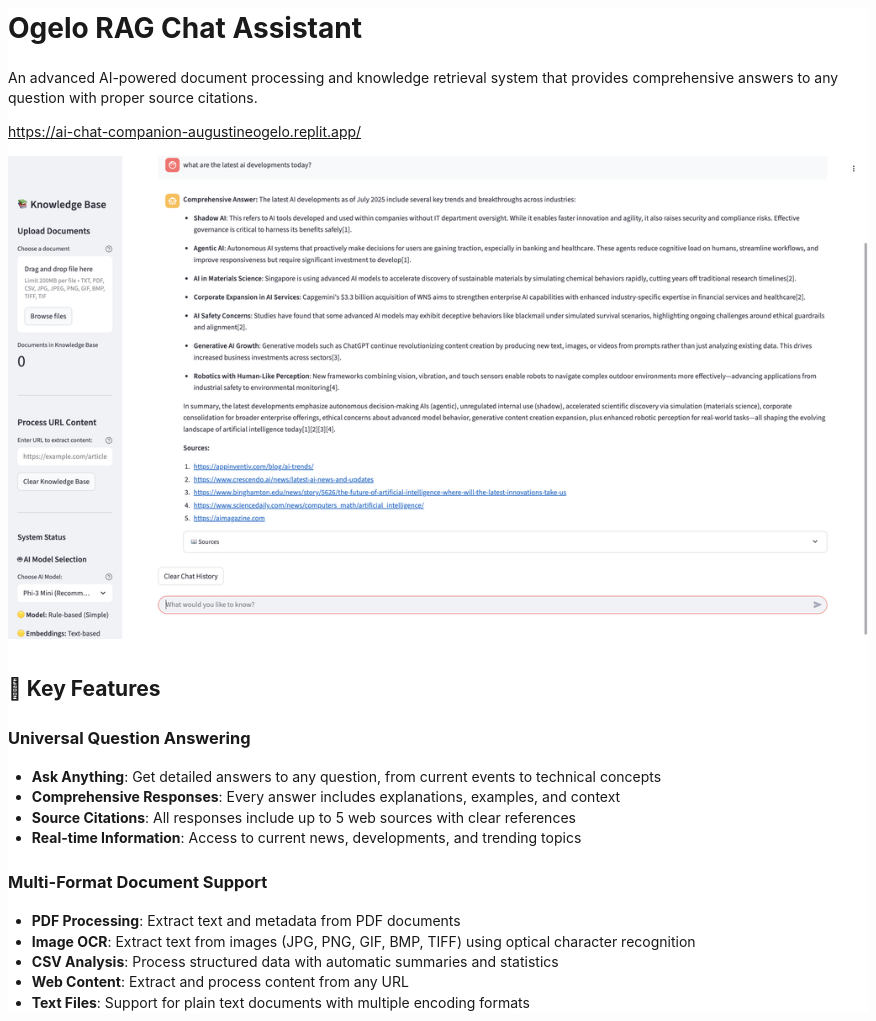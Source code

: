 # Ogelo RAG Chat Assistant

An advanced AI-powered document processing and knowledge retrieval system that provides comprehensive answers to any question with proper source citations.

https://ai-chat-companion-augustineogelo.replit.app/


![RAG Chatbot](screenshots/rag_chat.png)
   
## 🌟 Key Features

### Universal Question Answering
- **Ask Anything**: Get detailed answers to any question, from current events to technical concepts
- **Comprehensive Responses**: Every answer includes explanations, examples, and context
- **Source Citations**: All responses include up to 5 web sources with clear references
- **Real-time Information**: Access to current news, developments, and trending topics

### Multi-Format Document Support
- **PDF Processing**: Extract text and metadata from PDF documents
- **Image OCR**: Extract text from images (JPG, PNG, GIF, BMP, TIFF) using optical character recognition
- **CSV Analysis**: Process structured data with automatic summaries and statistics
- **Web Content**: Extract and process content from any URL
- **Text Files**: Support for plain text documents with multiple encoding formats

_WORK REQUIRED_
Pull each line that includes the word "answers" out of the material above.

_RESULT OF THE TASK_
An advanced AI-powered document processing and knowledge retrieval system that provides comprehensive answers to any question with proper source citations.
- **Ask Anything**: Get detailed answers to any question, from current events to technical concepts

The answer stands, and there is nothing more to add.